De acordo com artigo publicado no Blog do jornal The Economist, dos próximos 10 trilhões de dólares a serem gerados no PIB mundial, os BRICs estarão entre os 6 primeiros colocados. Além do grupo integrado por Brasil, Rússia, Índia e China, completam a lista Estados Unidos e Japão (até recentemente as duas maiores economias do planeta).

Para realizar a análise, o The Economist considerou o PIB mundial dos últimos 12 meses, com dados do FMI, cujo total seria de 65 trilhões de dólares. Nos próximos 28 meses, ou seja, setembro de 2013, este valor será 10 trilhões maior, somando 75 trilhões de dólares.

Daí veio a pergunta: “De onde virão estes 10 trilhões a mais”?

Partindo de projeções do próprio FMI, a China geraria 1,65 trilhões, seguida pelos EUA, com 1,43 trilhões. Em terceiro lugar teríamos a Rússia, com 700 bilhões e em quarto lugar o Brasil, com 461 bilhões.
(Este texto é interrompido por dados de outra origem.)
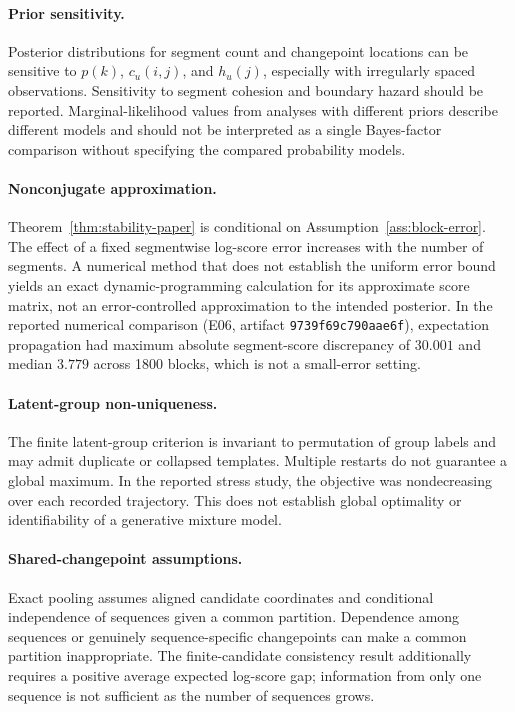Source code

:\paragraph{Prior sensitivity.}
Posterior distributions for segment count and changepoint locations can be sensitive to $p(k)$, $c_u(i,j)$, and $h_u(j)$, especially with irregularly spaced observations. Sensitivity to segment cohesion and boundary hazard should be reported. Marginal-likelihood values from analyses with different priors describe different models and should not be interpreted as a single Bayes-factor comparison without specifying the compared probability models.

\paragraph{Nonconjugate approximation.}
Theorem~\ref{thm:stability-paper} is conditional on Assumption~\ref{ass:block-error}. The effect of a fixed segmentwise log-score error increases with the number of segments. A numerical method that does not establish the uniform error bound yields an exact dynamic-programming calculation for its approximate score matrix, not an error-controlled approximation to the intended posterior. In the reported numerical comparison (E06, artifact \texttt{9739f69c790aae6f}), expectation propagation had maximum absolute segment-score discrepancy of $30.001$ and median $3.779$ across 1800 blocks, which is not a small-error setting.

\paragraph{Latent-group non-uniqueness.}
The finite latent-group criterion is invariant to permutation of group labels and may admit duplicate or collapsed templates. Multiple restarts do not guarantee a global maximum. In the reported stress study, the objective was nondecreasing over each
recorded trajectory. This does not establish global optimality or
identifiability of a generative mixture model.

\paragraph{Shared-changepoint assumptions.}
Exact pooling assumes aligned candidate coordinates and conditional independence of sequences given a common partition. Dependence among sequences or genuinely sequence-specific changepoints can make a common partition inappropriate. The finite-candidate consistency result additionally requires a positive average expected log-score gap; information from only one sequence is not sufficient as the number of sequences grows.

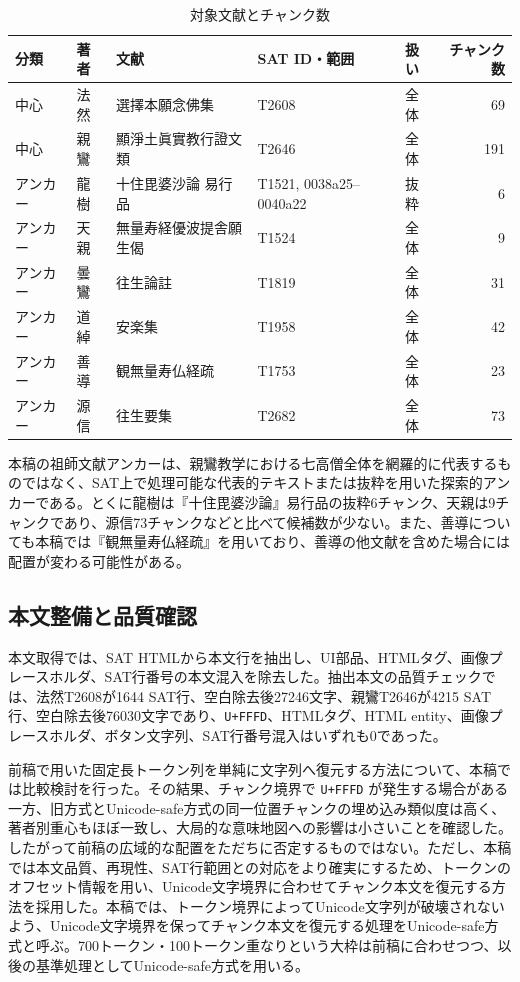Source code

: \documentclass[uplatex,dvipdfmx,11pt,a4paper]{jsarticle}
\begin{document}
\begin{table}[H]
\centering
\small
\caption{対象文献とチャンク数}
\label{tab:corpus}
\begin{tabular}{@{}lllllr@{}}
\toprule
分類 & 著者 & 文献 & SAT ID・範囲 & 扱い & チャンク数 \\
\midrule
中心 & 法然 & 選擇本願念佛集 & T2608 & 全体 & 69 \\
中心 & 親鸞 & 顯淨土眞實教行證文類 & T2646 & 全体 & 191 \\
アンカー & 龍樹 & 十住毘婆沙論 易行品 & T1521, 0038a25--0040a22 & 抜粋 & 6 \\
アンカー & 天親 & 無量寿経優波提舎願生偈 & T1524 & 全体 & 9 \\
アンカー & 曇鸞 & 往生論註 & T1819 & 全体 & 31 \\
アンカー & 道綽 & 安楽集 & T1958 & 全体 & 42 \\
アンカー & 善導 & 観無量寿仏経疏 & T1753 & 全体 & 23 \\
アンカー & 源信 & 往生要集 & T2682 & 全体 & 73 \\
\bottomrule
\end{tabular}
\end{table}

本稿の祖師文献アンカーは、親鸞教学における七高僧全体を網羅的に代表するものではなく、SAT上で処理可能な代表的テキストまたは抜粋を用いた探索的アンカーである。とくに龍樹は『十住毘婆沙論』易行品の抜粋6チャンク、天親は9チャンクであり、源信73チャンクなどと比べて候補数が少ない。また、善導についても本稿では『観無量寿仏経疏』を用いており、善導の他文献を含めた場合には配置が変わる可能性がある。

\subsection{本文整備と品質確認}

本文取得では、SAT HTMLから本文行を抽出し、UI部品、HTMLタグ、画像プレースホルダ、SAT行番号の本文混入を除去した。抽出本文の品質チェックでは、法然T2608が1644 SAT行、空白除去後27246文字、親鸞T2646が4215 SAT行、空白除去後76030文字であり、\texttt{U+FFFD}、HTMLタグ、HTML entity、画像プレースホルダ、ボタン文字列、SAT行番号混入はいずれも0であった。

前稿で用いた固定長トークン列を単純に文字列へ復元する方法について、本稿では比較検討を行った。その結果、チャンク境界で \texttt{U+FFFD} が発生する場合がある一方、旧方式とUnicode-safe方式の同一位置チャンクの埋め込み類似度は高く、著者別重心もほぼ一致し、大局的な意味地図への影響は小さいことを確認した。したがって前稿の広域的な配置をただちに否定するものではない。ただし、本稿では本文品質、再現性、SAT行範囲との対応をより確実にするため、トークンのオフセット情報を用い、Unicode文字境界に合わせてチャンク本文を復元する方法を採用した。本稿では、トークン境界によってUnicode文字列が破壊されないよう、Unicode文字境界を保ってチャンク本文を復元する処理をUnicode-safe方式と呼ぶ。700トークン・100トークン重なりという大枠は前稿に合わせつつ、以後の基準処理としてUnicode-safe方式を用いる。
\end{document}
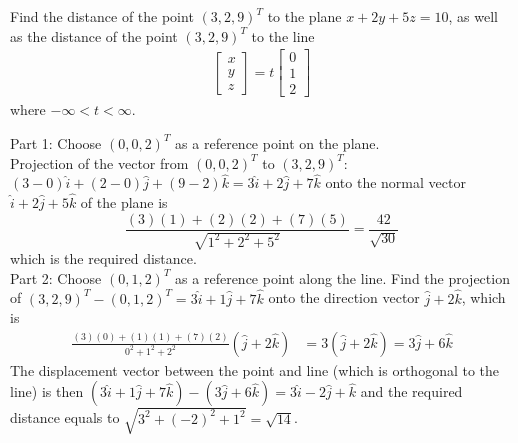 \begin{Exercise}
\label{ex:dist_pt_line_R3}
Find the distance of the point $(3,2,9)^T$ to the plane $x + 2y + 5z = 10$, as well as the distance of the point $(3,2,9)^T$ to the line 
\begin{align*}
\begin{bmatrix}
x\\
y\\
z
\end{bmatrix}
=
t
\begin{bmatrix}
0\\
1\\
2
\end{bmatrix}
\end{align*}
where $-\infty < t < \infty$.
\end{Exercise}
\begin{Answer}
Part 1: Choose $(0,0,2)^T$ as a reference point on the plane.\\
Projection of the vector from $(0,0,2)^T$ to $(3,2,9)^T$: $(3-0)\hat{i} + (2-0)\hat{j} + (9-2)\hat{k} = 3\hat{i} + 2\hat{j} + 7\hat{k}$ onto the normal vector $\hat{i} + 2\hat{j} + 5\hat{k}$ of the plane is
\[\frac{(3)(1)+(2)(2)+(7)(5)}{\sqrt{1^2 + 2^2 + 5^2}} = \frac{42}{\sqrt{30}}\] which is the required distance.\\
Part 2: Choose $(0,1,2)^T$ as a reference point along the line. Find the projection of $(3,2,9)^T - (0,1,2)^T = 3\hat{i} + 1\hat{j} + 7\hat{k}$ onto the direction vector $\hat{j} + 2\hat{k}$, which is
\begin{align*}
\frac{(3)(0)+(1)(1)+(7)(2)}{0^2 + 1^2 + 2^2} (\hat{j} + 2\hat{k}) &= 3(\hat{j} + 2\hat{k}) = 3\hat{j} + 6\hat{k}
\end{align*}
The displacement vector between the point and line (which is orthogonal to the line) is then $(3\hat{i} + 1\hat{j} + 7\hat{k}) - (3\hat{j} + 6\hat{k}) = 3\hat{i} - 2\hat{j} + \hat{k}$ and the required distance equals to $\sqrt{3^2 + (-2)^2 + 1^2} = \sqrt{14}$.
\end{Answer}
Apesar de ser atualmente a segunda maior economia do mundo, a China gera maior riqueza adicional pois seu ritmo de crescimento é maior que o dos EUA. O Brasil, atuamente a sétima maior economia, crescerá em ritmo mais acelerado que os seus “rivais”, como a Alemanha, o Reino Unido e a França. A previsão do FMI é que no final de 2013 o Brasil ultrapasse a França e passe a ocupar o posto de sexta maior economia do mundo.

Mais informações podem ser lidas em inglês no sítio da The Economist.

No portal EconomyWatch é possível visualizar dados completos de PIB de todos os países do mundo e as previsões de crescimento, pelo FMI, para os próximos anos.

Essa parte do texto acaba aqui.